Rebuilding Place in the Urban Space

"A community’s physical form, rather than its land uses, is its most intrinsic and enduring characteristic." [Katz, EPA] This blog focuses on place and placemaking and all that makes it work--historic preservation, urban design, transportation, asset-based community development, arts & cultural development, commercial district revitalization, tourism & destination development, and quality of life advocacy--along with doses of civic engagement and good governance watchdogging.

Tuesday, November 10, 2009

Another example of co-located public facilities in Arlington County

New Reed/Westover Building by Arlington Public Library.
Flickr image from Arlington Public Library

Arlington just had the dedication for a new combined library-elementary school. See "Official Launching of Dual Building" from the Connection Newspapers.

I believe that co-location makes a lot of sense, maximizing the use and utility of public assets.

It's something DC does not do.

From the article:

The new $22.5 million facility, which attaches a new community library building to a fully reconstructed elementary school on a key corner location along Washington Boulevard, won praise from speakers at the dedication ceremony in the center’s front plaza.

"We absolutely got the design right," said Sally Baird, chair of the School Board. "This is an outstanding building, and it will serve the community for generations and generations to come."

Arlington Public Library Director Diane Kresh highlighted the new library’s amenities, including 20 public access computer terminals (where the old library had fewer than a half dozen), 10,000 additional items in the collection, and a spacious layout — triple the size of the old building — filled with natural light flooding in from surrounding high windows.
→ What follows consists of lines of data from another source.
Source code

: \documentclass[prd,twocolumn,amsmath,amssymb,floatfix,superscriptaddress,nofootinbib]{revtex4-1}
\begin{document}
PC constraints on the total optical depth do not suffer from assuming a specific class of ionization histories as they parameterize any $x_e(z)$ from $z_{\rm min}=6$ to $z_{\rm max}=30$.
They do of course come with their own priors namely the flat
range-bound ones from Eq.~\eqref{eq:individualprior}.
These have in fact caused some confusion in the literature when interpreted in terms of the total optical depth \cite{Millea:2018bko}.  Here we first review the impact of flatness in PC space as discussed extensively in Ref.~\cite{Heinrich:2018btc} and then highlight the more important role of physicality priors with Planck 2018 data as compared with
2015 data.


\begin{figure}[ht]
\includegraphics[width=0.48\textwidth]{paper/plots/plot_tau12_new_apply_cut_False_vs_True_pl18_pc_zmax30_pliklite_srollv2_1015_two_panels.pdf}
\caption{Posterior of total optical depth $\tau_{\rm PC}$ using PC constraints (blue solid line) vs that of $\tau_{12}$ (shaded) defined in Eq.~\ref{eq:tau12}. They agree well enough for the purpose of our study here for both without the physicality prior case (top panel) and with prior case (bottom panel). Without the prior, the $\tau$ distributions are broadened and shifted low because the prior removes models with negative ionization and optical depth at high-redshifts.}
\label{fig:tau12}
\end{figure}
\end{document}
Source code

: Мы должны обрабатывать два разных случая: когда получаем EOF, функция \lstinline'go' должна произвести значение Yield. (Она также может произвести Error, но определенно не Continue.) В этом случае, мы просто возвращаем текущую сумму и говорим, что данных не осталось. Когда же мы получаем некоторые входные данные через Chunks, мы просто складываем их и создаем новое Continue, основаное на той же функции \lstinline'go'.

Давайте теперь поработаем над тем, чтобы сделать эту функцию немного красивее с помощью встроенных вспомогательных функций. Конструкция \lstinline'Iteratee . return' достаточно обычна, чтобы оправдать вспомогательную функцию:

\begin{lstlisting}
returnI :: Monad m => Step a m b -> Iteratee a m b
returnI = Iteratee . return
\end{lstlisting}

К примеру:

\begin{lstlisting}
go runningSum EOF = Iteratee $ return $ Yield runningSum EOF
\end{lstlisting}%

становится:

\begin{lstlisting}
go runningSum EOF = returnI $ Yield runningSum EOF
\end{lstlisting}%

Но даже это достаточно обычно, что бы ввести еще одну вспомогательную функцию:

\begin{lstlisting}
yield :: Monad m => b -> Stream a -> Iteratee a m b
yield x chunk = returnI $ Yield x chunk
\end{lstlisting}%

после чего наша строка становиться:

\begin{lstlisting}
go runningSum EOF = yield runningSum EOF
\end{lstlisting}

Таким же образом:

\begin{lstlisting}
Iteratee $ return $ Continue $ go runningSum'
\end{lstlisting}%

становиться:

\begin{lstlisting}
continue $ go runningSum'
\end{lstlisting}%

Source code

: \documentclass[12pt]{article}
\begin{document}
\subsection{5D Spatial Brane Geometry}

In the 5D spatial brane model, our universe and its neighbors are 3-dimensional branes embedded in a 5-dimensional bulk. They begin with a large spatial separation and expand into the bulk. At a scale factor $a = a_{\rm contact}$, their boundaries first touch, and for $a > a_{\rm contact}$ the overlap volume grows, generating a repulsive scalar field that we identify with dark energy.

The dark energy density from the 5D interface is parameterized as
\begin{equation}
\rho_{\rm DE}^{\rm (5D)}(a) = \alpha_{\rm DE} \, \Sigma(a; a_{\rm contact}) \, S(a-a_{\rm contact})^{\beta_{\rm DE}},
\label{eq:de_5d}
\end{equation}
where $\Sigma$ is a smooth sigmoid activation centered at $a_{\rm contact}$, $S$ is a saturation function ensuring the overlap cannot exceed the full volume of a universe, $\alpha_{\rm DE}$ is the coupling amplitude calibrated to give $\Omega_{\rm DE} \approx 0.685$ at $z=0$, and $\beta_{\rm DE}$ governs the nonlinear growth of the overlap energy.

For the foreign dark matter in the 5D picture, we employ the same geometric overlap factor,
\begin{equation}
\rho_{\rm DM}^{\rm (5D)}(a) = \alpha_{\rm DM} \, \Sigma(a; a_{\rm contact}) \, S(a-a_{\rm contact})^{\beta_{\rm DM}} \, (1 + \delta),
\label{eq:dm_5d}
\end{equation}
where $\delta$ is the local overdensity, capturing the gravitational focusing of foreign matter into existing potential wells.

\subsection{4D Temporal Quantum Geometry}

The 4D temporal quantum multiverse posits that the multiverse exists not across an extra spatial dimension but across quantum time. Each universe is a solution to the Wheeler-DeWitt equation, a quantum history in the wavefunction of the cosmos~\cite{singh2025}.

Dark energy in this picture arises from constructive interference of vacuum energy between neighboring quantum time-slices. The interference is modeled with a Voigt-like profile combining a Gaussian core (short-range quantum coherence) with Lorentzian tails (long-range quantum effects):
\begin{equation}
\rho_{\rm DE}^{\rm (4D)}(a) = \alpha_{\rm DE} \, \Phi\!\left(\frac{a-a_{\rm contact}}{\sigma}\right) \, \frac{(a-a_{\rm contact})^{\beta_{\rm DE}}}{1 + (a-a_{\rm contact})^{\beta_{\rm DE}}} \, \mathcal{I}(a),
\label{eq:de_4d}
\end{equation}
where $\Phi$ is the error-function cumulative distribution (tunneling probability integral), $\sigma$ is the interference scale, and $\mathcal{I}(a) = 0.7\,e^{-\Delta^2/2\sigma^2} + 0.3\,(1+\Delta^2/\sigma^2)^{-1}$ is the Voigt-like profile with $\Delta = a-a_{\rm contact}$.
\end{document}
The public will also have access to two meeting rooms, and high-quality video projection available for multi-media presentations.

"We’ve created something synergistic and special, an expansion of the village core," Kresh said. She had particularly high regard for the structure’s placement close to the corner of its plot, directly across McKinley from the post office, and a stone’s throw from local businesses, street parking, and the street life of the Westover community along Washington Boulevard. Kresh predicted the building will create a social destination away from the responsibilities of work or home: a "third place," in New Urbanist parlance.

"I see it being a focal point for community life," she said. "The fact that it’s right here on the corner is going to make a huge difference." County Manager Ron Carlee agreed. "This is how you create smart growth in locations where you don’t have a subway stop right on top of you."

When you have limited resources, each dollar the government spends should be spent with an eye towards maximizing the simultaneous achievement of multiple objectives. Oftentimes, single use public facilities do not accomplish this.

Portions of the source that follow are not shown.